[How to complete this task]:
In the entries below, spot each line with the word "strategy" and copy it.

[The data]:
=== Begin Enclosure ===

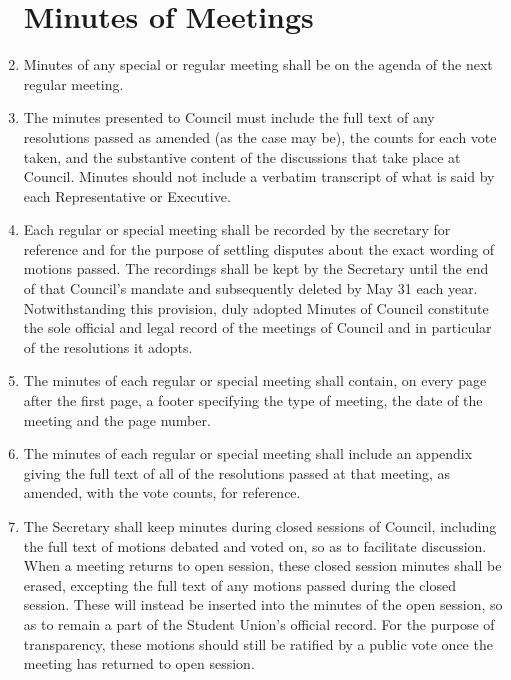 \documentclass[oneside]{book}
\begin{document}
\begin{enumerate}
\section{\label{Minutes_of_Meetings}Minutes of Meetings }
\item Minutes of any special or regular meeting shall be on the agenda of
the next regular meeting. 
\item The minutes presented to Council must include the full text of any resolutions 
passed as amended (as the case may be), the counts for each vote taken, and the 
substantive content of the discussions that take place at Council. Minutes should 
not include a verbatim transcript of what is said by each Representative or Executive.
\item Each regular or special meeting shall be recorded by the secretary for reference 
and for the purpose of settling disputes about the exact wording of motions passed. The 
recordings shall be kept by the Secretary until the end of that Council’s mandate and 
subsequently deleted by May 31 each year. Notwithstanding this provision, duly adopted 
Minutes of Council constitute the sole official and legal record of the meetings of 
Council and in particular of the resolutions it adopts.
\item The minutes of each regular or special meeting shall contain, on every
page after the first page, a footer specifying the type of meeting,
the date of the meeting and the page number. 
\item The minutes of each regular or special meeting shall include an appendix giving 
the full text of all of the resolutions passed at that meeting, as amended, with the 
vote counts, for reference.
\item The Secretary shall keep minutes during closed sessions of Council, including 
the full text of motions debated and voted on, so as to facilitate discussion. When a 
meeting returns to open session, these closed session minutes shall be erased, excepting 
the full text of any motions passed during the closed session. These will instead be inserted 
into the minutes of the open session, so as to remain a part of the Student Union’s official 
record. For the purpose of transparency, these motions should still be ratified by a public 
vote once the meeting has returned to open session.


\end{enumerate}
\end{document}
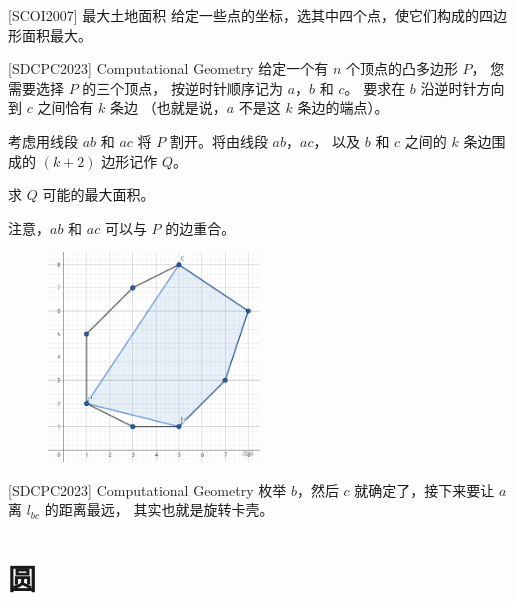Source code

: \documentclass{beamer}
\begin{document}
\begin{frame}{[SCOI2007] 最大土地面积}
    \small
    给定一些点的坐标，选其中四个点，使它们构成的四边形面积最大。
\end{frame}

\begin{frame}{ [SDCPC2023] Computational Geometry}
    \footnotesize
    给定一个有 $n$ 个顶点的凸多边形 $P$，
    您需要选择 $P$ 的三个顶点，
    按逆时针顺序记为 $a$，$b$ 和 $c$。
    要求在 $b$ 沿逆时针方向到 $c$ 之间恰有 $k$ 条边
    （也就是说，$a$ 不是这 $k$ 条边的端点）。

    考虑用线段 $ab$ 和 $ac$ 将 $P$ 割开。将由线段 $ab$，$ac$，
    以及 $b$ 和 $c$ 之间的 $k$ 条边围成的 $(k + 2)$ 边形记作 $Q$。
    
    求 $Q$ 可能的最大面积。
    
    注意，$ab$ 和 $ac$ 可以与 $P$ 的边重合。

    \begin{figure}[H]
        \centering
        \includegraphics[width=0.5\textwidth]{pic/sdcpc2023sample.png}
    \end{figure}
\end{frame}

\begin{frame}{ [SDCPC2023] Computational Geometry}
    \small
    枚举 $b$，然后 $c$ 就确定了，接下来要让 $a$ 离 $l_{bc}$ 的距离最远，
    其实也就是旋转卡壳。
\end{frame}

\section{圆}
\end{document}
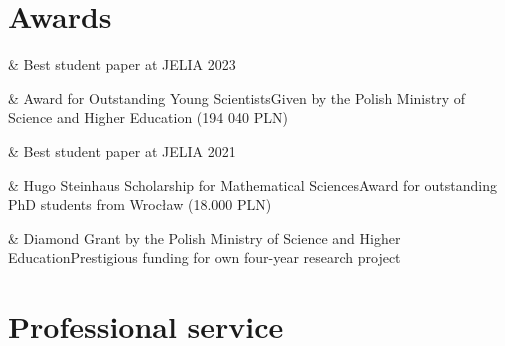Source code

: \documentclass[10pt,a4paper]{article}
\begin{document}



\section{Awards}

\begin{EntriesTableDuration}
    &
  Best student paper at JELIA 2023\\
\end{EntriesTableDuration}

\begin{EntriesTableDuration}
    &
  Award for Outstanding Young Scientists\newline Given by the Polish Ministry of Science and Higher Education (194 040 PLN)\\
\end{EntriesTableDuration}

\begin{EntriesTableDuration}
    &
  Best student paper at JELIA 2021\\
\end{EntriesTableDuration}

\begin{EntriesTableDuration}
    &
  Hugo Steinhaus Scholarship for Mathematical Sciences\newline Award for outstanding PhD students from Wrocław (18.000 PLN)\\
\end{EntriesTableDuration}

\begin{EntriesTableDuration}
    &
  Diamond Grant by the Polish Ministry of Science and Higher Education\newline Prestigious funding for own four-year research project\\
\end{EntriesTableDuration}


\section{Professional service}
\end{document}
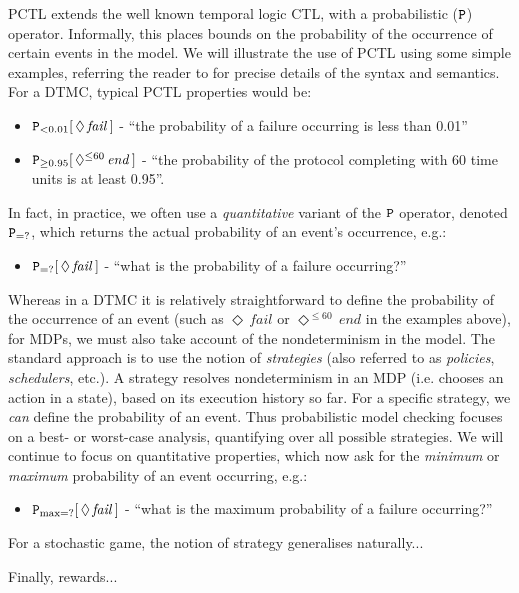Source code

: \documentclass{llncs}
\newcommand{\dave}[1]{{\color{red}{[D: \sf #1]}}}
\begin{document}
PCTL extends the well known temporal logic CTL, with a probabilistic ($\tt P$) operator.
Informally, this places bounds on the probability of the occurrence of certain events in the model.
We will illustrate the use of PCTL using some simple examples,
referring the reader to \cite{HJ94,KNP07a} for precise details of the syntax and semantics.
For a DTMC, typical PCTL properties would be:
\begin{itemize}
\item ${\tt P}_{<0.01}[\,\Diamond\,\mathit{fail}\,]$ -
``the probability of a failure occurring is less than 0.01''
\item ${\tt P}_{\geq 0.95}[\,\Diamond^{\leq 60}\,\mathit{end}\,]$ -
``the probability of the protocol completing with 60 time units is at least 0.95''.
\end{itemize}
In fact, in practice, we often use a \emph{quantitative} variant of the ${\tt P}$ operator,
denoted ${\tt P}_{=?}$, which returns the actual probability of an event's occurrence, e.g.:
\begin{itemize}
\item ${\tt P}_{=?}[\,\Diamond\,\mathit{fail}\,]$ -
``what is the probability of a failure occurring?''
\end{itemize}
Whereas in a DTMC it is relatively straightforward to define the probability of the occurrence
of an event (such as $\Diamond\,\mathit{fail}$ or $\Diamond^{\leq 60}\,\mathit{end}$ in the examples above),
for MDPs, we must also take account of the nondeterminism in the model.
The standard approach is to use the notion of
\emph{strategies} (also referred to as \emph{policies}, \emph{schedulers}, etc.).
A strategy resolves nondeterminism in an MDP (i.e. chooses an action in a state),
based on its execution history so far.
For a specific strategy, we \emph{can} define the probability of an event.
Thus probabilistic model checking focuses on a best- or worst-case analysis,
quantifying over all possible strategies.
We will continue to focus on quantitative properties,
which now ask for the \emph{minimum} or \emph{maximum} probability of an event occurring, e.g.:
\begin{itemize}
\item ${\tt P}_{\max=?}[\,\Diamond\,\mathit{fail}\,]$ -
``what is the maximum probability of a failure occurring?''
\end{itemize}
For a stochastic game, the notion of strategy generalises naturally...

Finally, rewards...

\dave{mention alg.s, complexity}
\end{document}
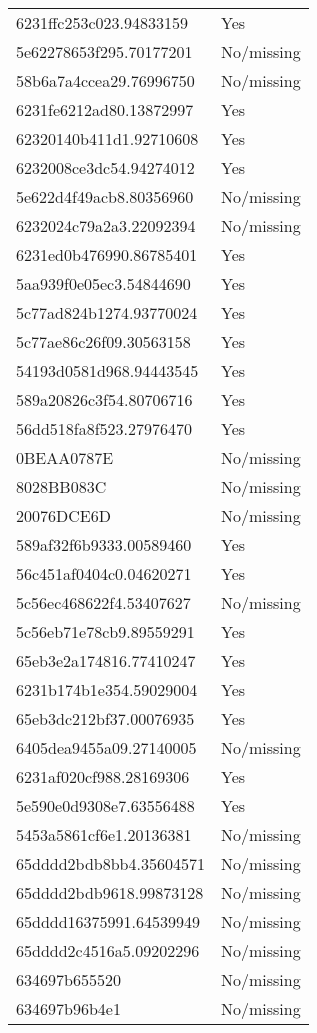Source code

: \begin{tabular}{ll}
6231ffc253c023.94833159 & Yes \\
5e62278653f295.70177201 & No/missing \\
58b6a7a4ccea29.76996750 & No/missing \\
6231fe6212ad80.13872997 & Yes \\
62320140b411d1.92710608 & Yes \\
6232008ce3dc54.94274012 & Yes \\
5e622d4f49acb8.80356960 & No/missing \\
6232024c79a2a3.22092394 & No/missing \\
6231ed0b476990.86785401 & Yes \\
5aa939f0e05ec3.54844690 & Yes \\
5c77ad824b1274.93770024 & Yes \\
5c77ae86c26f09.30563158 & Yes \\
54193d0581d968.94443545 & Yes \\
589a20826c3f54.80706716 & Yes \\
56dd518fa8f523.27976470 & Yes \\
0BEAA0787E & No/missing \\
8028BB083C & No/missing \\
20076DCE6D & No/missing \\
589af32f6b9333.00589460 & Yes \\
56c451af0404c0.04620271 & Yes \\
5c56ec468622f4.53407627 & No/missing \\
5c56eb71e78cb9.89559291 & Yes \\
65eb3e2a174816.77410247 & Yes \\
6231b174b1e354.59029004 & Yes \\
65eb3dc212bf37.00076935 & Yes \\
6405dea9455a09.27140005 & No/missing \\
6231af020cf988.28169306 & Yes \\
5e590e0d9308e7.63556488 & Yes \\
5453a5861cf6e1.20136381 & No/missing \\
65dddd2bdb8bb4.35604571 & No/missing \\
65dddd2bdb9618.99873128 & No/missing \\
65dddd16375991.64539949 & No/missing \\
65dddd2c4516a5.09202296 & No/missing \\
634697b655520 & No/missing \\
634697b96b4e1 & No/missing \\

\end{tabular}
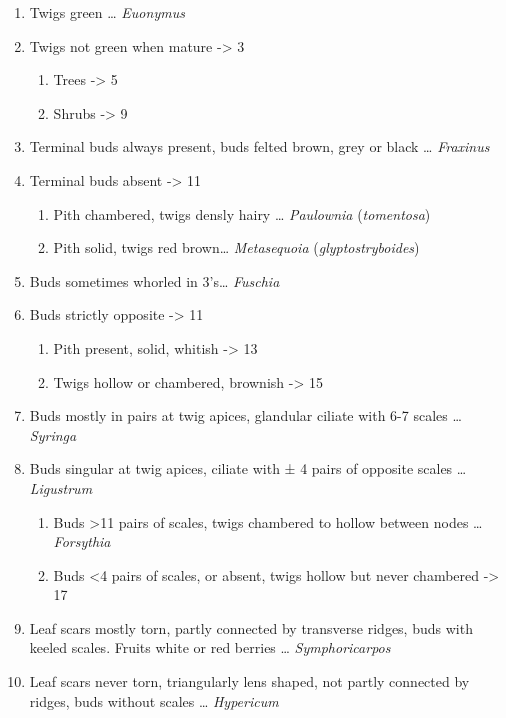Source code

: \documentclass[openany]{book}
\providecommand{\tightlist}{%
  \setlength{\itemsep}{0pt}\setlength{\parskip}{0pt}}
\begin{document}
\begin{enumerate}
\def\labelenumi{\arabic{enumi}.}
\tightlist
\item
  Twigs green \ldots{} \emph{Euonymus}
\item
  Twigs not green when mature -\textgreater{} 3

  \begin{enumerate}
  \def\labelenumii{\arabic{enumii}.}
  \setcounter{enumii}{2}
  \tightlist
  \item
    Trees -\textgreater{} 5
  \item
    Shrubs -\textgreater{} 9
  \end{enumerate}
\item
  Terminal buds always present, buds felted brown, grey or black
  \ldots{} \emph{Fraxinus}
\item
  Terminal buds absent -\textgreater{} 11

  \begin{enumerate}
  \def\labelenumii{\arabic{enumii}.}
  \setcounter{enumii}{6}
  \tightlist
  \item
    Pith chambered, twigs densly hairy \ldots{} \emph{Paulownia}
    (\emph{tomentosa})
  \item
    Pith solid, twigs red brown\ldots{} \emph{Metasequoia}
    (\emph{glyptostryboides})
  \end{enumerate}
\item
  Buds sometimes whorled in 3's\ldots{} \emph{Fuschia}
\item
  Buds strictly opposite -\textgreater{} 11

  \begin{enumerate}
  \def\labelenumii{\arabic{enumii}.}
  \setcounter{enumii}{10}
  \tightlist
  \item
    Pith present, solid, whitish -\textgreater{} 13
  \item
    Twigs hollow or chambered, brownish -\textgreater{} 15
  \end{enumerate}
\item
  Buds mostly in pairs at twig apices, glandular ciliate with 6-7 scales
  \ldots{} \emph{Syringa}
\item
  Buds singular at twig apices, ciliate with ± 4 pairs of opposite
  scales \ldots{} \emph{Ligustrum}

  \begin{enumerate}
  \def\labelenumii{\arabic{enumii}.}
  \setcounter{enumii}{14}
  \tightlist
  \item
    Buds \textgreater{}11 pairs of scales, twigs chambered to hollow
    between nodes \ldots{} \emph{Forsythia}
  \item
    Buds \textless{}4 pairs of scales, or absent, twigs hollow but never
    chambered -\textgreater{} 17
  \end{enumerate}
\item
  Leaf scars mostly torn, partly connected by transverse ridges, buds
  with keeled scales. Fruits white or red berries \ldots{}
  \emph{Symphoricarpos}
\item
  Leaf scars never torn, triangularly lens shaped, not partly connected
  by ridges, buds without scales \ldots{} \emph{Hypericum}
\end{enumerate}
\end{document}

=== End Enclosure ===

[Solution to this exercise]:
A strategy resolves nondeterminism in an MDP (i.e. chooses an action in a state),
For a specific strategy, we \emph{can} define the probability of an event.
For a stochastic game, the notion of strategy generalises naturally...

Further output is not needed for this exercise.